In this area can also act covers, because their force is then
passed directly to the support device by the connection via
spacers. Such spacers can be integrally connected to the support
device or form an integral component. Particularly when constructed
as plastic parts, the spacers can project therefrom.
[0024] It is possible to construct the support device for the
induction heating means from at least two support parts. One
support part can be a flat support for the induction coil or can
carry the latter. Another support part can carry the supply part or
its component support or can be connected thereto. Advantageously,
the support parts can be interconnected in a fixed manner which can
also involve a releasable mechanical connection so as to offer
possibilities that are advantageous for installation and
repair.
[0025] A first support part can be substantially disk-like and
flat. A second support part can also be in the form of a disk and,
in particular, one lateral edge projects in order to form a
dish-like reception space for the supply part. The lateral edge can
be essentially circumferential and of the same height. In the
reception space, the component support can be fixed, for example
via spacers, to the second support part. The spacers can project
integrally from the second support part. For closing the module or
the reception space, a substantially disk-like cover can be
provided, in the manner described hereinbefore.
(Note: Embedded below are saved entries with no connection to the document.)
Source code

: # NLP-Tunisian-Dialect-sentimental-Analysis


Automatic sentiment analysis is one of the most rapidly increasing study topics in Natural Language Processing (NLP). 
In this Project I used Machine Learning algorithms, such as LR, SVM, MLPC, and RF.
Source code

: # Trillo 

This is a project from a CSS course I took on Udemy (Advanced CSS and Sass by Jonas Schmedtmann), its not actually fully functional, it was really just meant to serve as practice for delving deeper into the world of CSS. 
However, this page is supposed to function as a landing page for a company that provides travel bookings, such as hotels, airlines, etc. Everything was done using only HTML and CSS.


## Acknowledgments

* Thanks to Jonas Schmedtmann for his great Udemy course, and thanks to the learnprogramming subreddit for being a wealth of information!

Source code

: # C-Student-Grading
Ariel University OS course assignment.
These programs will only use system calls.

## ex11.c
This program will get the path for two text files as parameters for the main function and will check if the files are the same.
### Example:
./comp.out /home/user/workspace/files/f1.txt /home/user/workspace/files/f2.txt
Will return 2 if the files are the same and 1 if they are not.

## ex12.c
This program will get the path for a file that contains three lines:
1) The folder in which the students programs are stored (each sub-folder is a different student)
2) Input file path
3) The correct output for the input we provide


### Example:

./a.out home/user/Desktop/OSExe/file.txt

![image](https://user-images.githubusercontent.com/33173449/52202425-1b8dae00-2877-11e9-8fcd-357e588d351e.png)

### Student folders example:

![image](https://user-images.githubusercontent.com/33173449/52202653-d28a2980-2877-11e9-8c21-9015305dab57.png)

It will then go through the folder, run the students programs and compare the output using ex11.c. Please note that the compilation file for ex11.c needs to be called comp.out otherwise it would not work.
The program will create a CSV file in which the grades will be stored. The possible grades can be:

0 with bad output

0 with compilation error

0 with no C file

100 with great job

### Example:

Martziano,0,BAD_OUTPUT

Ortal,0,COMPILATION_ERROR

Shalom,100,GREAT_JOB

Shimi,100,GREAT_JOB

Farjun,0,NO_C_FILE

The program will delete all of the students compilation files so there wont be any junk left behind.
[0026] Advantageously, a circumferential lateral edge of the module
or a cover in certain areas forms the entire lateral edge and small
portions with openings or recesses can be present. Through the
latter, connections or the like of the supply part, can project to
the outside. In particular, the opening can be used for the easy
insertion of the supply part with the projecting connections. This
interruption in the lateral edge can be closed or covered by a
corresponding, projecting portion on the other part. It is
particularly advantageous to provide such an opening on the part of
the induction heating device to which the component support is
fixed, particularly if said component support is prefixed to a
dish-like cover prior to joining to the support device.
[0027] For a simpler construction of the heating device, it is
advantageous to have only one component support for the supply part
and on it are located both the power electronics and control
electronics. In one embodiment, the components of the power
electronics and in particular those which are not very susceptible
to interference fields, are located on the side directed towards
the induction coil. This is particularly advantageous if the
component support is located as far as possible from the induction
coil on the module. With particular advantage the control
electronics parts, particularly the sensitive components, are
located on the remote side of the component support.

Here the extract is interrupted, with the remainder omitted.